→ Task instructions
Do any lines in the data below contain "blob"? If so, copy every one of them.

Document images with source code
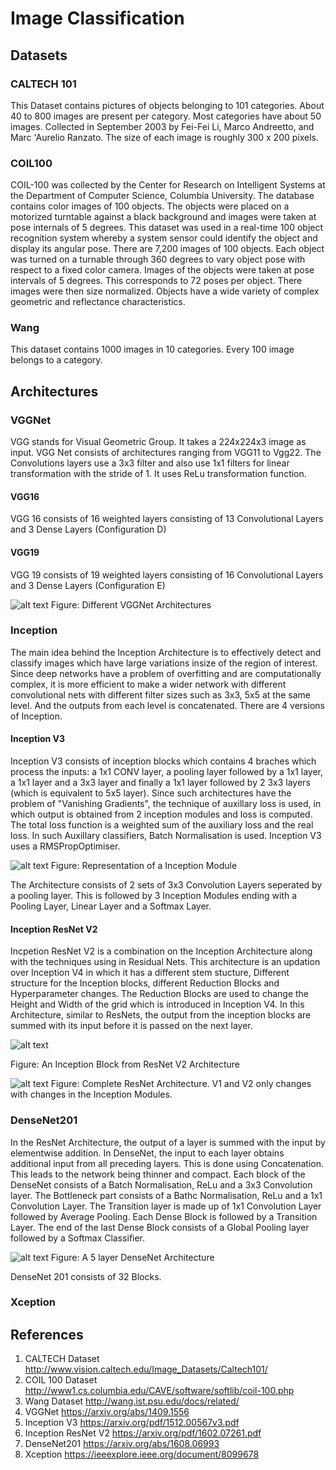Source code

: # Image Classification

## Datasets
### CALTECH 101
This Dataset contains pictures of objects belonging to 101 categories. About 40 to 800 images are present per category. Most categories have about 50 images. Collected in September 2003 by Fei-Fei Li, Marco Andreetto, and Marc 'Aurelio Ranzato.  The size of each image is roughly 300 x 200 pixels.

### COIL100
COIL-100 was collected by the Center for Research on Intelligent Systems at the Department of Computer Science, Columbia University. The database contains color images of 100 objects. The objects were placed on a motorized turntable against a black background and images were taken at pose internals of 5 degrees. This dataset was used in a real-time 100 object recognition system whereby a system sensor could identify the object and display its angular pose. There are 7,200 images of 100 objects. Each object was turned on a turnable through 360 degrees to vary object pose with respect to a fixed color camera. Images of the objects were taken at pose intervals of 5 degrees. This corresponds to 72 poses per object. There images were then size normalized. Objects have a wide variety of complex geometric and reflectance characteristics.

### Wang
This dataset contains 1000 images in 10 categories. Every 100 image belongs to a category.

## Architectures
### VGGNet
VGG stands for Visual Geometric Group. It takes a 224x224x3 image as input. VGG Net consists of architectures ranging from VGG11 to Vgg22. The Convolutions layers use a 3x3 filter and also use 1x1 filters for linear transformation with the stride of 1. It uses ReLu transformation function.

#### VGG16
VGG 16 consists of 16 weighted layers consisting of 13 Convolutional Layers and 3 Dense Layers (Configuration D)

#### VGG19
VGG 19 consists of 19 weighted layers consisting of 16 Convolutional Layers and 3 Dense Layers (Configuration E)

![alt text](https://github.com/niranjana98/Image-Classification/blob/main/VGGNet.png)
Figure: Different VGGNet Architectures

### Inception
The main idea behind the Inception Architecture is to effectively detect and classify images which have large variations insize of the region of interest. Since deep networks have a problem of overfitting and are computationally complex, it is more efficient to make a wider network with different convolutional nets with different filter sizes such as 3x3, 5x5 at the same level. And the outputs from each level is concatenated. There are 4 versions of Inception. 

#### Inception V3
Inception V3 consists of inception blocks which contains 4 braches which process the inputs: a 1x1 CONV layer, a pooling layer followed by a 1x1 layer, a 1x1 layer and a 3x3 layer and finally a 1x1 layer followed by 2 3x3 layers (which is equivalent to 5x5 layer). Since such architectures have the problem of "Vanishing Gradients", the technique of auxillary loss is used, in which output is obtained from 2 inception modules and loss is computed. The total loss function is a weighted sum of the auxiliary loss and the real loss. In such Auxillary classifiers, Batch Normalisation is used. Inception V3 uses a RMSPropOptimiser.

![alt text](https://github.com/niranjana98/Image-Classification/blob/main/Inception%20Module.png)
Figure: Representation of a Inception Module

The Architecture consists of 2 sets of 3x3 Convolution Layers seperated by a pooling layer. This is followed by 3 Inception Modules ending with a Pooling Layer, Linear Layer and a Softmax Layer.

#### Inception ResNet V2
Incpetion ResNet V2 is a combination on the Inception Architecture along with the techniques using in Residual Nets. This architecture is an updation over Inception V4 in which it has a different stem stucture, Different structure for the Inception blocks, different Reduction Blocks and Hyperparameter changes. The Reduction Blocks are used to change the Height and Width of the grid which is introduced in Inception V4. In this Architecture, similar to ResNets, the output from the inception blocks are summed with its input before it is passed on the next layer. 

![alt text](https://github.com/niranjana98/Image-Classification/blob/main/Inception%20Block%20-%20ResNet.png)

Figure: An Inception Block from ResNet V2 Architecture

![alt text](https://github.com/niranjana98/Image-Classification/blob/main/ResNet%20Architecture.png)
Figure: Complete ResNet Architecture. V1 and V2 only changes with changes in the Inception Modules.

### DenseNet201
In the ResNet Architecture, the output of a layer is summed with the input by elementwise addition. In DenseNet, the input to each layer obtains additional input from all preceding layers. This is done using Concatenation. This leads to the network being thinner and compact. Each block of the DenseNet consists of a Batch Normalisation, ReLu and a 3x3 Convolution layer. The Bottleneck part consists of a Bathc Normalisation, ReLu and a 1x1 Convolution Layer. The Transition layer is made up of 1x1 Convolution Layer followed by Average Pooling. Each Dense Block is followed by a Transition Layer. The end of the last Dense Block consists of a Global Pooling layer followed by a Softmax Classifier. 

![alt text](https://github.com/niranjana98/Image-Classification/blob/main/DenseNet.png)
Figure: A 5 layer DenseNet Architecture

DenseNet 201 consists of 32 Blocks.

### Xception


## References
1. CALTECH Dataset http://www.vision.caltech.edu/Image_Datasets/Caltech101/
2. COIL 100 Dataset http://www1.cs.columbia.edu/CAVE/software/softlib/coil-100.php
3. Wang Dataset http://wang.ist.psu.edu/docs/related/
4. VGGNet https://arxiv.org/abs/1409.1556
5. Inception V3 https://arxiv.org/pdf/1512.00567v3.pdf
6. Inception ResNet V2 https://arxiv.org/pdf/1602.07261.pdf
7. DenseNet201 https://arxiv.org/abs/1608.06993
8. Xception https://ieeexplore.ieee.org/document/8099678

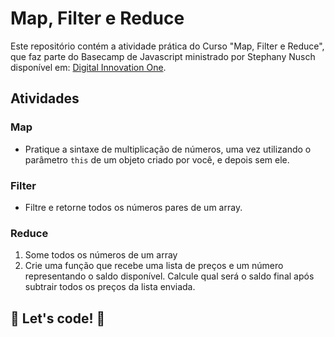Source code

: # Map, Filter e Reduce

Este repositório contém a atividade prática do Curso "Map, Filter e Reduce", que faz parte do Basecamp de Javascript ministrado por Stephany Nusch disponível em: [Digital Innovation One](https://digitalinnovation.one/).

## Atividades

### Map
- Pratique a sintaxe de multiplicação de números, uma vez utilizando o parâmetro `this` de um objeto criado por você, e depois sem ele.

### Filter
- Filtre e retorne todos os números pares de um array.

### Reduce
1. Some todos os números de um array
2. Crie uma função que recebe uma lista de preços e um número representando o saldo disponível. Calcule qual será o saldo final após subtrair todos os preços da lista enviada.

## 🚀 Let's code! 🚀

→ Your solution
![alt text](https://github.com/niranjana98/Image-Classification/blob/main/VGGNet.png)
![alt text](https://github.com/niranjana98/Image-Classification/blob/main/Inception%20Module.png)
![alt text](https://github.com/niranjana98/Image-Classification/blob/main/Inception%20Block%20-%20ResNet.png)
![alt text](https://github.com/niranjana98/Image-Classification/blob/main/ResNet%20Architecture.png)
![alt text](https://github.com/niranjana98/Image-Classification/blob/main/DenseNet.png)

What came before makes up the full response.